- [WORK TO COMPLETE]:
Whenever a line of the data below holds the string "meanAnnualReturn", copy that line.

Dataset entries:
○ ○ ○

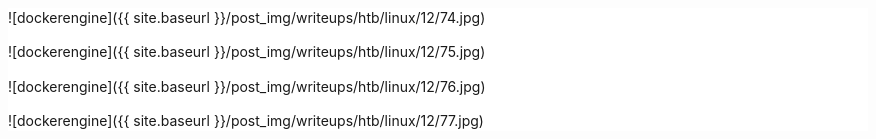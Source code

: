 ![dockerengine]({{ site.baseurl }}/post_img/writeups/htb/linux/12/74.jpg)
	
![dockerengine]({{ site.baseurl }}/post_img/writeups/htb/linux/12/75.jpg)
	
![dockerengine]({{ site.baseurl }}/post_img/writeups/htb/linux/12/76.jpg)
	
![dockerengine]({{ site.baseurl }}/post_img/writeups/htb/linux/12/77.jpg)
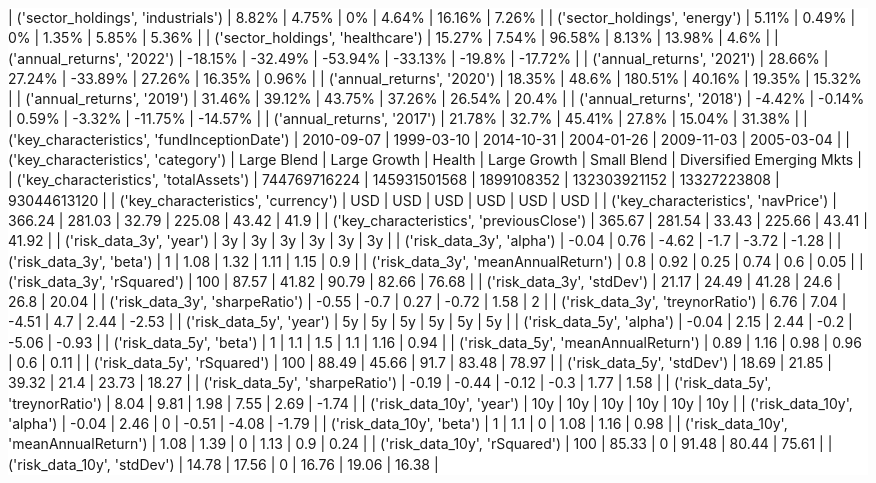| ('sector_holdings', 'industrials')            | 8.82%        | 4.75%        | 0%         | 4.64%        | 16.16%      | 7.26%                     |
| ('sector_holdings', 'energy')                 | 5.11%        | 0.49%        | 0%         | 1.35%        | 5.85%       | 5.36%                     |
| ('sector_holdings', 'healthcare')             | 15.27%       | 7.54%        | 96.58%     | 8.13%        | 13.98%      | 4.6%                      |
| ('annual_returns', '2022')                    | -18.15%      | -32.49%      | -53.94%    | -33.13%      | -19.8%      | -17.72%                   |
| ('annual_returns', '2021')                    | 28.66%       | 27.24%       | -33.89%    | 27.26%       | 16.35%      | 0.96%                     |
| ('annual_returns', '2020')                    | 18.35%       | 48.6%        | 180.51%    | 40.16%       | 19.35%      | 15.32%                    |
| ('annual_returns', '2019')                    | 31.46%       | 39.12%       | 43.75%     | 37.26%       | 26.54%      | 20.4%                     |
| ('annual_returns', '2018')                    | -4.42%       | -0.14%       | 0.59%      | -3.32%       | -11.75%     | -14.57%                   |
| ('annual_returns', '2017')                    | 21.78%       | 32.7%        | 45.41%     | 27.8%        | 15.04%      | 31.38%                    |
| ('key_characteristics', 'fundInceptionDate')  | 2010-09-07   | 1999-03-10   | 2014-10-31 | 2004-01-26   | 2009-11-03  | 2005-03-04                |
| ('key_characteristics', 'category')           | Large Blend  | Large Growth | Health     | Large Growth | Small Blend | Diversified Emerging Mkts |
| ('key_characteristics', 'totalAssets')        | 744769716224 | 145931501568 | 1899108352 | 132303921152 | 13327223808 | 93044613120               |
| ('key_characteristics', 'currency')           | USD          | USD          | USD        | USD          | USD         | USD                       |
| ('key_characteristics', 'navPrice')           | 366.24       | 281.03       | 32.79      | 225.08       | 43.42       | 41.9                      |
| ('key_characteristics', 'previousClose')      | 365.67       | 281.54       | 33.43      | 225.66       | 43.41       | 41.92                     |
| ('risk_data_3y', 'year')                      | 3y           | 3y           | 3y         | 3y           | 3y          | 3y                        |
| ('risk_data_3y', 'alpha')                     | -0.04        | 0.76         | -4.62      | -1.7         | -3.72       | -1.28                     |
| ('risk_data_3y', 'beta')                      | 1            | 1.08         | 1.32       | 1.11         | 1.15        | 0.9                       |
| ('risk_data_3y', 'meanAnnualReturn')          | 0.8          | 0.92         | 0.25       | 0.74         | 0.6         | 0.05                      |
| ('risk_data_3y', 'rSquared')                  | 100          | 87.57        | 41.82      | 90.79        | 82.66       | 76.68                     |
| ('risk_data_3y', 'stdDev')                    | 21.17        | 24.49        | 41.28      | 24.6         | 26.8        | 20.04                     |
| ('risk_data_3y', 'sharpeRatio')               | -0.55        | -0.7         | 0.27       | -0.72        | 1.58        | 2                         |
| ('risk_data_3y', 'treynorRatio')              | 6.76         | 7.04         | -4.51      | 4.7          | 2.44        | -2.53                     |
| ('risk_data_5y', 'year')                      | 5y           | 5y           | 5y         | 5y           | 5y          | 5y                        |
| ('risk_data_5y', 'alpha')                     | -0.04        | 2.15         | 2.44       | -0.2         | -5.06       | -0.93                     |
| ('risk_data_5y', 'beta')                      | 1            | 1.1          | 1.5        | 1.1          | 1.16        | 0.94                      |
| ('risk_data_5y', 'meanAnnualReturn')          | 0.89         | 1.16         | 0.98       | 0.96         | 0.6         | 0.11                      |
| ('risk_data_5y', 'rSquared')                  | 100          | 88.49        | 45.66      | 91.7         | 83.48       | 78.97                     |
| ('risk_data_5y', 'stdDev')                    | 18.69        | 21.85        | 39.32      | 21.4         | 23.73       | 18.27                     |
| ('risk_data_5y', 'sharpeRatio')               | -0.19        | -0.44        | -0.12      | -0.3         | 1.77        | 1.58                      |
| ('risk_data_5y', 'treynorRatio')              | 8.04         | 9.81         | 1.98       | 7.55         | 2.69        | -1.74                     |
| ('risk_data_10y', 'year')                     | 10y          | 10y          | 10y        | 10y          | 10y         | 10y                       |
| ('risk_data_10y', 'alpha')                    | -0.04        | 2.46         | 0          | -0.51        | -4.08       | -1.79                     |
| ('risk_data_10y', 'beta')                     | 1            | 1.1          | 0          | 1.08         | 1.16        | 0.98                      |
| ('risk_data_10y', 'meanAnnualReturn')         | 1.08         | 1.39         | 0          | 1.13         | 0.9         | 0.24                      |
| ('risk_data_10y', 'rSquared')                 | 100          | 85.33        | 0          | 91.48        | 80.44       | 75.61                     |
| ('risk_data_10y', 'stdDev')                   | 14.78        | 17.56        | 0          | 16.76        | 19.06       | 16.38                     |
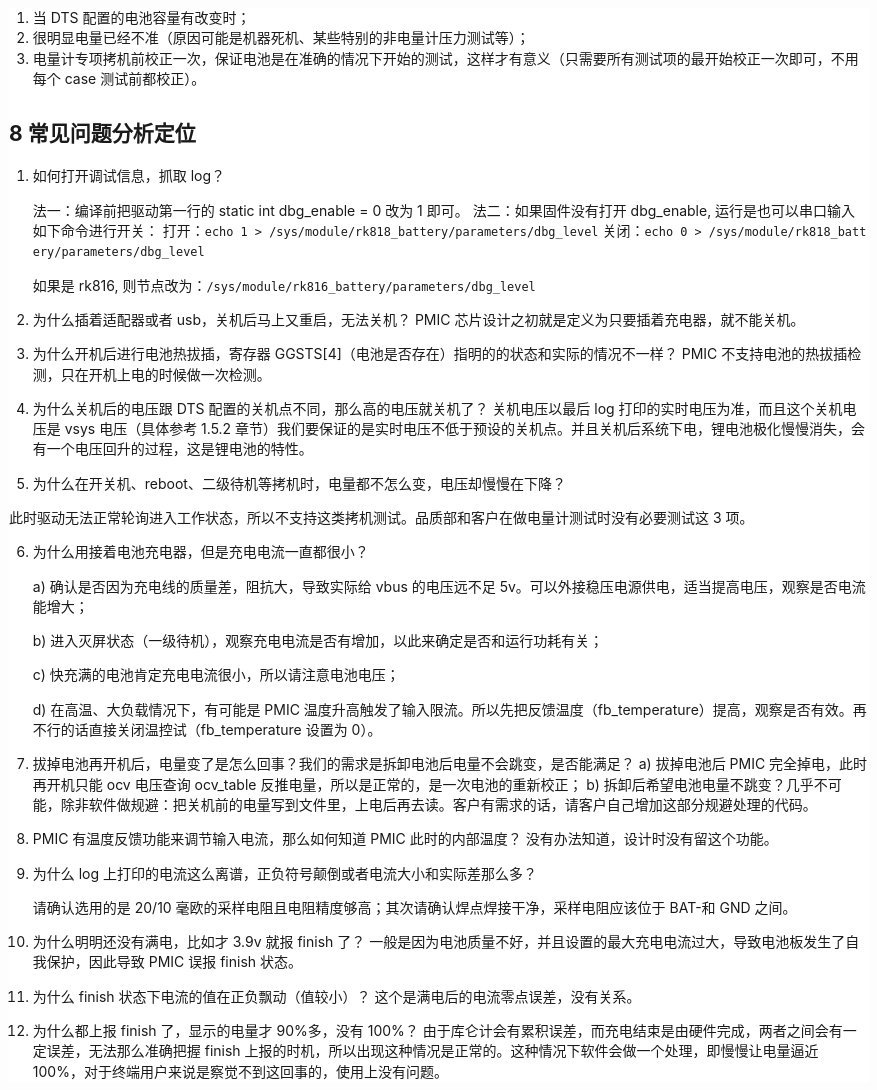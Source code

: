 1. 当 DTS 配置的电池容量有改变时；
2. 很明显电量已经不准（原因可能是机器死机、某些特别的非电量计压力测试等）；
3. 电量计专项拷机前校正一次，保证电池是在准确的情况下开始的测试，这样才有意义（只需要所有测试项的最开始校正一次即可，不用每个 case 测试前都校正）。

## 8 常见问题分析定位

1. 如何打开调试信息，抓取 log？

   法一：编译前把驱动第一行的 static int dbg_enable = 0 改为 1 即可。
   法二：如果固件没有打开 dbg_enable, 运行是也可以串口输入如下命令进行开关：
   打开：```echo 1 > /sys/module/rk818_battery/parameters/dbg_level```
   关闭：```echo 0 > /sys/module/rk818_battery/parameters/dbg_level```

   如果是 rk816, 则节点改为：```/sys/module/rk816_battery/parameters/dbg_level```

2. 为什么插着适配器或者 usb，关机后马上又重启，无法关机？
  PMIC 芯片设计之初就是定义为只要插着充电器，就不能关机。

3. 为什么开机后进行电池热拔插，寄存器 GGSTS[4]（电池是否存在）指明的的状态和实际的情况不一样？
  PMIC 不支持电池的热拔插检测，只在开机上电的时候做一次检测。

4. 为什么关机后的电压跟 DTS 配置的关机点不同，那么高的电压就关机了？
  关机电压以最后 log 打印的实时电压为准，而且这个关机电压是 vsys 电压（具体参考 1.5.2 章节）我们要保证的是实时电压不低于预设的关机点。并且关机后系统下电，锂电池极化慢慢消失，会有一个电压回升的过程，这是锂电池的特性。

5. 为什么在开关机、reboot、二级待机等拷机时，电量都不怎么变，电压却慢慢在下降？

  此时驱动无法正常轮询进入工作状态，所以不支持这类拷机测试。品质部和客户在做电量计测试时没有必要测试这 3 项。

6. 为什么用接着电池充电器，但是充电电流一直都很小？

   a) 确认是否因为充电线的质量差，阻抗大，导致实际给 vbus 的电压远不足 5v。可以外接稳压电源供电，适当提高电压，观察是否电流能增大；

   b) 进入灭屏状态（一级待机），观察充电电流是否有增加，以此来确定是否和运行功耗有关；

   c) 快充满的电池肯定充电电流很小，所以请注意电池电压；

   d) 在高温、大负载情况下，有可能是 PMIC 温度升高触发了输入限流。所以先把反馈温度（fb_temperature）提高，观察是否有效。再不行的话直接关闭温控试（fb_temperature 设置为 0）。

7. 拔掉电池再开机后，电量变了是怎么回事？我们的需求是拆卸电池后电量不会跳变，是否能满足？
  a) 拔掉电池后 PMIC 完全掉电，此时再开机只能 ocv 电压查询 ocv_table 反推电量，所以是正常的，是一次电池的重新校正；
  b) 拆卸后希望电池电量不跳变？几乎不可能，除非软件做规避：把关机前的电量写到文件里，上电后再去读。客户有需求的话，请客户自己增加这部分规避处理的代码。

8. PMIC 有温度反馈功能来调节输入电流，那么如何知道 PMIC 此时的内部温度？
  没有办法知道，设计时没有留这个功能。

9. 为什么 log 上打印的电流这么离谱，正负符号颠倒或者电流大小和实际差那么多？

   请确认选用的是 20/10 毫欧的采样电阻且电阻精度够高；其次请确认焊点焊接干净，采样电阻应该位于 BAT-和 GND 之间。

10. 为什么明明还没有满电，比如才 3.9v 就报 finish 了？
  一般是因为电池质量不好，并且设置的最大充电电流过大，导致电池板发生了自我保护，因此导致 PMIC 误报 finish 状态。

11. 为什么 finish 状态下电流的值在正负飘动（值较小）？
   这个是满电后的电流零点误差，没有关系。

12. 为什么都上报 finish 了，显示的电量才 90%多，没有 100%？
   由于库仑计会有累积误差，而充电结束是由硬件完成，两者之间会有一定误差，无法那么准确把握 finish 上报的时机，所以出现这种情况是正常的。这种情况下软件会做一个处理，即慢慢让电量逼近 100%，对于终端用户来说是察觉不到这回事的，使用上没有问题。
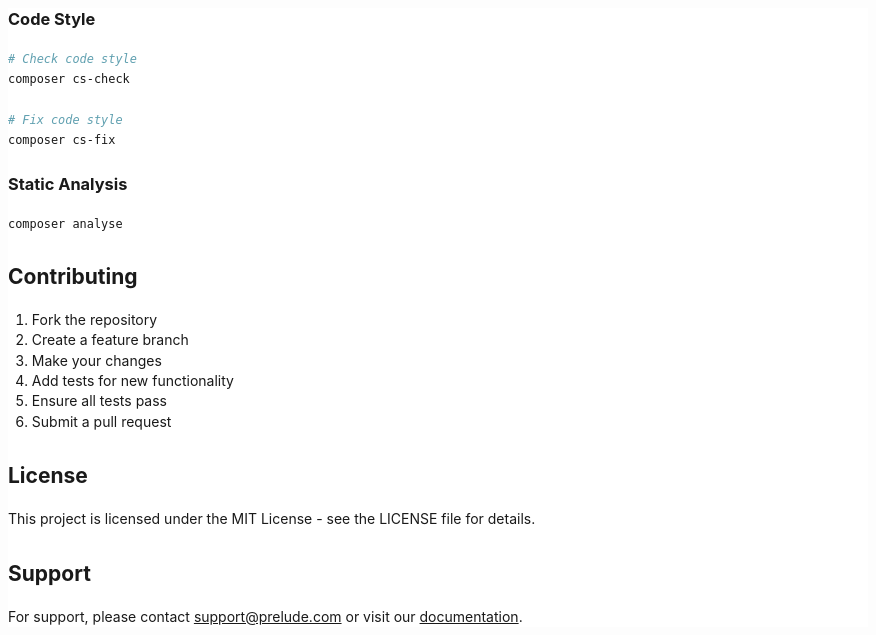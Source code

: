 ### Code Style

```bash
# Check code style
composer cs-check

# Fix code style
composer cs-fix
```

### Static Analysis

```bash
composer analyse
```

## Contributing

1. Fork the repository
2. Create a feature branch
3. Make your changes
4. Add tests for new functionality
5. Ensure all tests pass
6. Submit a pull request

## License

This project is licensed under the MIT License - see the LICENSE file for details.

## Support

For support, please contact [support@prelude.com](mailto:support@prelude.com) or visit our [documentation](https://docs.prelude.com).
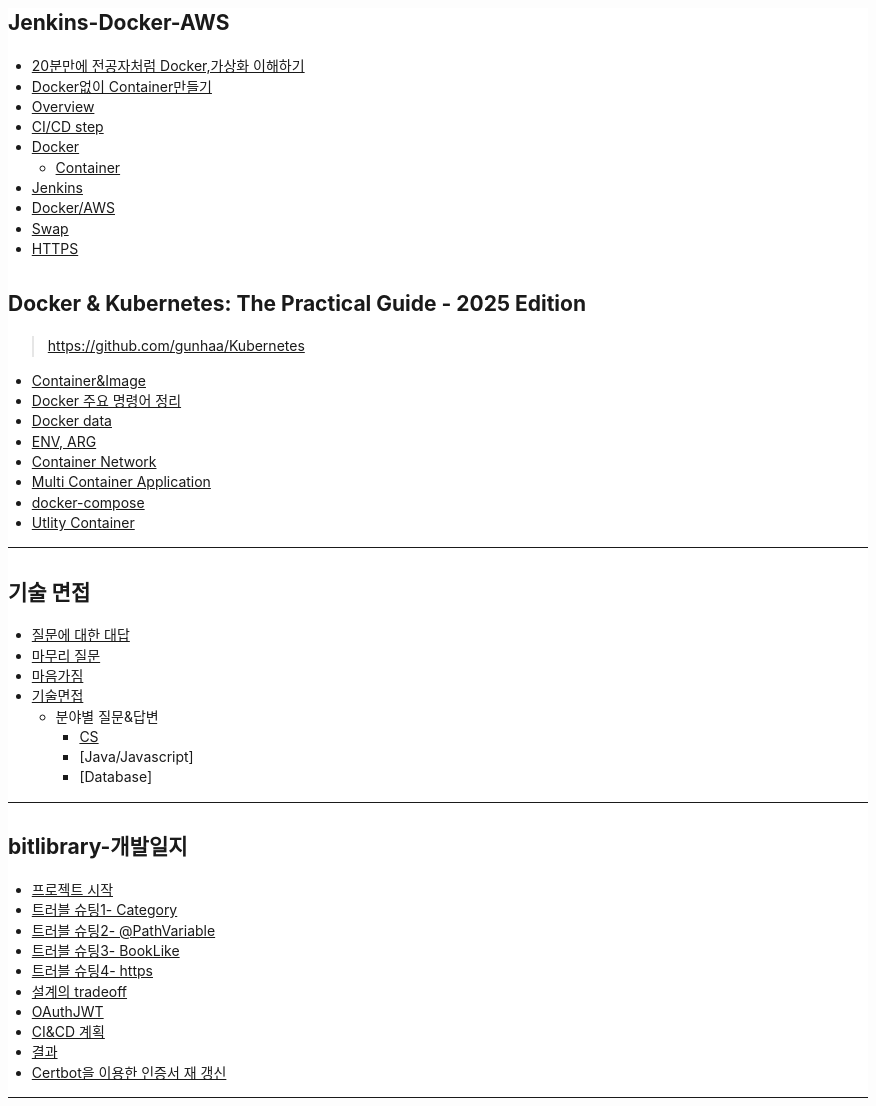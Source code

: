 ## Jenkins-Docker-AWS

- [20분만에 전공자처럼 Docker,가상화 이해하기](CS/ETC/NullNull.md)
- [Docker없이 Container만들기](CS/ETC/RawContainer.md)
- [Overview](CS/ETC/Overview.md)
- [CI/CD step](CS/ETC/CI_CD_Step.md)
- [Docker](CS/ETC/Docker.md)
  - [Container](CS/ETC/Container.md)
- [Jenkins](CS/ETC/Jenkins.md)
- [Docker/AWS](CS/ETC/Docker_AWS.md)
- [Swap](CS/ETC/Swap.md)
- [HTTPS](CS/ETC/Https.md)

## Docker & Kubernetes: The Practical Guide - 2025 Edition

> https://github.com/gunhaa/Kubernetes

- [Container&Image](CS/ETC/Docker/Container&Image.md)
- [Docker 주요 명령어 정리](CS/ETC/Docker/Command.md)
- [Docker data](CS/ETC/Docker/Data.md)
- [ENV, ARG](CS/ETC/Docker/Env&ARG.md)
- [Container Network](CS/ETC/Docker/ContainerNetwork.md)
- [Multi Container Application](CS/ETC/Docker/MultiContainerApplication.md)
- [docker-compose](CS/ETC/Docker/Docker-compose.md)
- [Utlity Container](CS/ETC/Docker/UtilityContainer.md)

---

## 기술 면접

- [질문에 대한 대답](CS/Interview/Answer.md)
- [마무리 질문](CS/Interview/Question.md)
- [마음가짐](CS/Interview/Mindset.md)
- [기술면접](CS/Interview/TechInterview.md)
  - 분야별 질문&답변
    - [CS](CS/Interview/CS.md)
    - [Java/Javascript]
    - [Database]

---

## bitlibrary-개발일지

- [프로젝트 시작](CS/Bitlibrary/Overview.md)
- [트러블 슈팅1- Category](CS/Bitlibrary/TroubleShooting1.md)
- [트러블 슈팅2- @PathVariable](CS/Bitlibrary/TroubleShooting2.md)
- [트러블 슈팅3- BookLike](CS/Bitlibrary/TroubleShooting3.md)
- [트러블 슈팅4- https](CS/Bitlibrary/TroubleShooting4.md)
- [설계의 tradeoff](CS/Bitlibrary/TradeOff.md)
- [OAuthJWT](CS/Bitlibrary/OAuthJWT.md)
- [CI&CD 계획](CS/Bitlibrary/CI&CD.md)
- [결과](CS/Bitlibrary/results.md)
- [Certbot을 이용한 인증서 재 갱신](CS/Bitlibrary/Certbot.md)

---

○ ○ ○

- [EXERCISE RESPONSE]:
| ('risk_data_3y', 'meanAnnualReturn')          | 0.8          | 0.92         | 0.25       | 0.74         | 0.6         | 0.05                      |
| ('risk_data_5y', 'meanAnnualReturn')          | 0.89         | 1.16         | 0.98       | 0.96         | 0.6         | 0.11                      |
| ('risk_data_10y', 'meanAnnualReturn')         | 1.08         | 1.39         | 0          | 1.13         | 0.9         | 0.24                      |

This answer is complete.